> PROBLEM DETAILS: Output every record again so that it matches the original word for word.

*** Begin section ***

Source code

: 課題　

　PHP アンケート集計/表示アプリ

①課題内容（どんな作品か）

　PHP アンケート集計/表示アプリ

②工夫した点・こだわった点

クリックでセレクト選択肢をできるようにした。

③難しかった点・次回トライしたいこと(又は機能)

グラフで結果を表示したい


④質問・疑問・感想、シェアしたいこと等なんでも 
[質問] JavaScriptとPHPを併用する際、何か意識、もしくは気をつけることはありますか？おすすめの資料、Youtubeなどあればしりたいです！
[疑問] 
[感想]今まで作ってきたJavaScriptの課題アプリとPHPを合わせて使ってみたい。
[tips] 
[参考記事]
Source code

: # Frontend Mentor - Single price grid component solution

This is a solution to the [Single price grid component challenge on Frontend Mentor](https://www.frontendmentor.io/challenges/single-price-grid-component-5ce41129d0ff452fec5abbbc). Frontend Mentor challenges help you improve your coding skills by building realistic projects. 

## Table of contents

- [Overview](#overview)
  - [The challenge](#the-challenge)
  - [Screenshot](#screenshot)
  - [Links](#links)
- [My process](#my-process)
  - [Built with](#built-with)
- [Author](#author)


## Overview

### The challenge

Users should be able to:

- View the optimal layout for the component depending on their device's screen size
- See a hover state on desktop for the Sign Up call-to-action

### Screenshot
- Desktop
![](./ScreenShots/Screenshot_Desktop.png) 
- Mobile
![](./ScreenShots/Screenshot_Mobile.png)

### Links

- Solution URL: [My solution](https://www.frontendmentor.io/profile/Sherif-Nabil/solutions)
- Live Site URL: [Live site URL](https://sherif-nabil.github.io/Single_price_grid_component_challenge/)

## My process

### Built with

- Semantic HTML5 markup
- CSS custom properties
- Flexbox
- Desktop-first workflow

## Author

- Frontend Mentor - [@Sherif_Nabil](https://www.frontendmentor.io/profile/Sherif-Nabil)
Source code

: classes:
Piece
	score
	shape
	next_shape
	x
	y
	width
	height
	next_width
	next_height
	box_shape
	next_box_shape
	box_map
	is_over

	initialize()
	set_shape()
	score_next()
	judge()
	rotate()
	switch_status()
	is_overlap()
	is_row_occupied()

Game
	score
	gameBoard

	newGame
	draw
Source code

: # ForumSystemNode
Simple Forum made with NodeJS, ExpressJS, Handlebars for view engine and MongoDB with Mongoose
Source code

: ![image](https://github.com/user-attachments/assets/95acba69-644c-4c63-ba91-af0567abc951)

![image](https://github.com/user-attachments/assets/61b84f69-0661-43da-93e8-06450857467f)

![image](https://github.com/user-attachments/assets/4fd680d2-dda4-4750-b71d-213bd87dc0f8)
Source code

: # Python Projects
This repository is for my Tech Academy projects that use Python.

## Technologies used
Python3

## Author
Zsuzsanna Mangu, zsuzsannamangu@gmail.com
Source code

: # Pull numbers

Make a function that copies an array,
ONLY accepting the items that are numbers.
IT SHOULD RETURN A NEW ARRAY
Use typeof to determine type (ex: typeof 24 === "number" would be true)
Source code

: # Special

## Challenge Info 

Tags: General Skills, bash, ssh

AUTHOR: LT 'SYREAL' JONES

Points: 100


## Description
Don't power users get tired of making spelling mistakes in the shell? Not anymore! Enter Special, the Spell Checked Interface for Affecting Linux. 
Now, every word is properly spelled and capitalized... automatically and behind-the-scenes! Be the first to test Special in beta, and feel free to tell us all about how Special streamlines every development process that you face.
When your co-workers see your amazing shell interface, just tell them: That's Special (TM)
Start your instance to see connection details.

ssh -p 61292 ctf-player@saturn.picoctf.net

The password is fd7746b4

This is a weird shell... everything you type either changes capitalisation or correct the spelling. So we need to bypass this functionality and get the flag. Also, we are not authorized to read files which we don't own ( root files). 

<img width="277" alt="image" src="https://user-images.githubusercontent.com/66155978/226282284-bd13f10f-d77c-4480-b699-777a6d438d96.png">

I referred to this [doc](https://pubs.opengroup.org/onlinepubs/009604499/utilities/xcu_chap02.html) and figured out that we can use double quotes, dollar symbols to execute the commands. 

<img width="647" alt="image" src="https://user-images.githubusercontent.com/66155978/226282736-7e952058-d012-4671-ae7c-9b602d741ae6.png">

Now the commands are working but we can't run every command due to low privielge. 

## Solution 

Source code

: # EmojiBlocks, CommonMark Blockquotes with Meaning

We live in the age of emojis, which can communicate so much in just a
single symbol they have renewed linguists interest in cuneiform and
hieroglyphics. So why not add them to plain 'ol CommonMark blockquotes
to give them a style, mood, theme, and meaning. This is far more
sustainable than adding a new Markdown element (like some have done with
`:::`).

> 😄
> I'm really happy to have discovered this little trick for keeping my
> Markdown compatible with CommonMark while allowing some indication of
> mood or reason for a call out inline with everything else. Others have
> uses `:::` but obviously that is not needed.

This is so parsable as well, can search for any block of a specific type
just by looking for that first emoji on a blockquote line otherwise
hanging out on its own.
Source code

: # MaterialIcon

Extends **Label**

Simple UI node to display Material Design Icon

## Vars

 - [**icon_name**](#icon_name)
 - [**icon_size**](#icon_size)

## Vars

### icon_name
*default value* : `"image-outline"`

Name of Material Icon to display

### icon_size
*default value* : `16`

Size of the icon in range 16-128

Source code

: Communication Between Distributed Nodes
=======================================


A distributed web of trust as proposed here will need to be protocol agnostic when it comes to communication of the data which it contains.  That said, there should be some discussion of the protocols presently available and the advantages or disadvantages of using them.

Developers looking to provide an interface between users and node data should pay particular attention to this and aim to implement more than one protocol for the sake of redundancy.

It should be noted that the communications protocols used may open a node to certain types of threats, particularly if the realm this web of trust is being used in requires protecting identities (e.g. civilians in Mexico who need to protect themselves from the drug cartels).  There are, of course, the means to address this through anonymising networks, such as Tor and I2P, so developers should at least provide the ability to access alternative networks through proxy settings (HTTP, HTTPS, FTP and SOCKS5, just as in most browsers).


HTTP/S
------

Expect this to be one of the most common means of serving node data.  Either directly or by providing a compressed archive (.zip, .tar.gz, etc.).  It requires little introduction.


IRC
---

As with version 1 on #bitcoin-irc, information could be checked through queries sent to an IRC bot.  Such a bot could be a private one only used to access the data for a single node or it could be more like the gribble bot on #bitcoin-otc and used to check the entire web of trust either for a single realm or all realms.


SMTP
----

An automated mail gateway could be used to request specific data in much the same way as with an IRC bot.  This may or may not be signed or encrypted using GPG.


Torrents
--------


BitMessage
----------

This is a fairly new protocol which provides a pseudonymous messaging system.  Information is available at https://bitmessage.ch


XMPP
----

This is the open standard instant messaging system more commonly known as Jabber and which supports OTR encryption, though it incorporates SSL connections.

*** End section ***

> FINISHED EXERCISE:
Source code

: 課題　

　PHP アンケート集計/表示アプリ

①課題内容（どんな作品か）

　PHP アンケート集計/表示アプリ

②工夫した点・こだわった点

クリックでセレクト選択肢をできるようにした。

③難しかった点・次回トライしたいこと(又は機能)

グラフで結果を表示したい


④質問・疑問・感想、シェアしたいこと等なんでも 
[質問] JavaScriptとPHPを併用する際、何か意識、もしくは気をつけることはありますか？おすすめの資料、Youtubeなどあればしりたいです！
[疑問] 
[感想]今まで作ってきたJavaScriptの課題アプリとPHPを合わせて使ってみたい。
[tips] 
[参考記事]
Source code

: # Frontend Mentor - Single price grid component solution

This is a solution to the [Single price grid component challenge on Frontend Mentor](https://www.frontendmentor.io/challenges/single-price-grid-component-5ce41129d0ff452fec5abbbc). Frontend Mentor challenges help you improve your coding skills by building realistic projects. 

## Table of contents

- [Overview](#overview)
  - [The challenge](#the-challenge)
  - [Screenshot](#screenshot)
  - [Links](#links)
- [My process](#my-process)
  - [Built with](#built-with)
- [Author](#author)


## Overview

### The challenge

Users should be able to:

- View the optimal layout for the component depending on their device's screen size
- See a hover state on desktop for the Sign Up call-to-action

### Screenshot
- Desktop
![](./ScreenShots/Screenshot_Desktop.png) 
- Mobile
![](./ScreenShots/Screenshot_Mobile.png)

### Links

- Solution URL: [My solution](https://www.frontendmentor.io/profile/Sherif-Nabil/solutions)
- Live Site URL: [Live site URL](https://sherif-nabil.github.io/Single_price_grid_component_challenge/)

## My process

### Built with

- Semantic HTML5 markup
- CSS custom properties
- Flexbox
- Desktop-first workflow

## Author

- Frontend Mentor - [@Sherif_Nabil](https://www.frontendmentor.io/profile/Sherif-Nabil)
Source code

: classes:
Piece
	score
	shape
	next_shape
	x
	y
	width
	height
	next_width
	next_height
	box_shape
	next_box_shape
	box_map
	is_over

	initialize()
	set_shape()
	score_next()
	judge()
	rotate()
	switch_status()
	is_overlap()
	is_row_occupied()

Game
	score
	gameBoard

	newGame
	draw
Source code

: # ForumSystemNode
Simple Forum made with NodeJS, ExpressJS, Handlebars for view engine and MongoDB with Mongoose
Source code

: ![image](https://github.com/user-attachments/assets/95acba69-644c-4c63-ba91-af0567abc951)

![image](https://github.com/user-attachments/assets/61b84f69-0661-43da-93e8-06450857467f)

![image](https://github.com/user-attachments/assets/4fd680d2-dda4-4750-b71d-213bd87dc0f8)
Source code

: # Python Projects
This repository is for my Tech Academy projects that use Python.

## Technologies used
Python3

## Author
Zsuzsanna Mangu, zsuzsannamangu@gmail.com
Source code

: # Pull numbers

Make a function that copies an array,
ONLY accepting the items that are numbers.
IT SHOULD RETURN A NEW ARRAY
Use typeof to determine type (ex: typeof 24 === "number" would be true)
Source code

: # Special

## Challenge Info 

Tags: General Skills, bash, ssh

AUTHOR: LT 'SYREAL' JONES

Points: 100


## Description
Don't power users get tired of making spelling mistakes in the shell? Not anymore! Enter Special, the Spell Checked Interface for Affecting Linux. 
Now, every word is properly spelled and capitalized... automatically and behind-the-scenes! Be the first to test Special in beta, and feel free to tell us all about how Special streamlines every development process that you face.
When your co-workers see your amazing shell interface, just tell them: That's Special (TM)
Start your instance to see connection details.

ssh -p 61292 ctf-player@saturn.picoctf.net

The password is fd7746b4

This is a weird shell... everything you type either changes capitalisation or correct the spelling. So we need to bypass this functionality and get the flag. Also, we are not authorized to read files which we don't own ( root files). 

<img width="277" alt="image" src="https://user-images.githubusercontent.com/66155978/226282284-bd13f10f-d77c-4480-b699-777a6d438d96.png">

I referred to this [doc](https://pubs.opengroup.org/onlinepubs/009604499/utilities/xcu_chap02.html) and figured out that we can use double quotes, dollar symbols to execute the commands. 

<img width="647" alt="image" src="https://user-images.githubusercontent.com/66155978/226282736-7e952058-d012-4671-ae7c-9b602d741ae6.png">

Now the commands are working but we can't run every command due to low privielge. 

## Solution 

Source code

: # EmojiBlocks, CommonMark Blockquotes with Meaning

We live in the age of emojis, which can communicate so much in just a
single symbol they have renewed linguists interest in cuneiform and
hieroglyphics. So why not add them to plain 'ol CommonMark blockquotes
to give them a style, mood, theme, and meaning. This is far more
sustainable than adding a new Markdown element (like some have done with
`:::`).

> 😄
> I'm really happy to have discovered this little trick for keeping my
> Markdown compatible with CommonMark while allowing some indication of
> mood or reason for a call out inline with everything else. Others have
> uses `:::` but obviously that is not needed.

This is so parsable as well, can search for any block of a specific type
just by looking for that first emoji on a blockquote line otherwise
hanging out on its own.
Source code

: # MaterialIcon

Extends **Label**

Simple UI node to display Material Design Icon

## Vars

 - [**icon_name**](#icon_name)
 - [**icon_size**](#icon_size)

## Vars

### icon_name
*default value* : `"image-outline"`

Name of Material Icon to display

### icon_size
*default value* : `16`

Size of the icon in range 16-128

Source code

: Communication Between Distributed Nodes
=======================================


A distributed web of trust as proposed here will need to be protocol agnostic when it comes to communication of the data which it contains.  That said, there should be some discussion of the protocols presently available and the advantages or disadvantages of using them.

Developers looking to provide an interface between users and node data should pay particular attention to this and aim to implement more than one protocol for the sake of redundancy.

It should be noted that the communications protocols used may open a node to certain types of threats, particularly if the realm this web of trust is being used in requires protecting identities (e.g. civilians in Mexico who need to protect themselves from the drug cartels).  There are, of course, the means to address this through anonymising networks, such as Tor and I2P, so developers should at least provide the ability to access alternative networks through proxy settings (HTTP, HTTPS, FTP and SOCKS5, just as in most browsers).


HTTP/S
------

Expect this to be one of the most common means of serving node data.  Either directly or by providing a compressed archive (.zip, .tar.gz, etc.).  It requires little introduction.


IRC
---

As with version 1 on #bitcoin-irc, information could be checked through queries sent to an IRC bot.  Such a bot could be a private one only used to access the data for a single node or it could be more like the gribble bot on #bitcoin-otc and used to check the entire web of trust either for a single realm or all realms.


SMTP
----

An automated mail gateway could be used to request specific data in much the same way as with an IRC bot.  This may or may not be signed or encrypted using GPG.


Torrents
--------


BitMessage
----------

This is a fairly new protocol which provides a pseudonymous messaging system.  Information is available at https://bitmessage.ch


XMPP
----

This is the open standard instant messaging system more commonly known as Jabber and which supports OTR encryption, though it incorporates SSL connections.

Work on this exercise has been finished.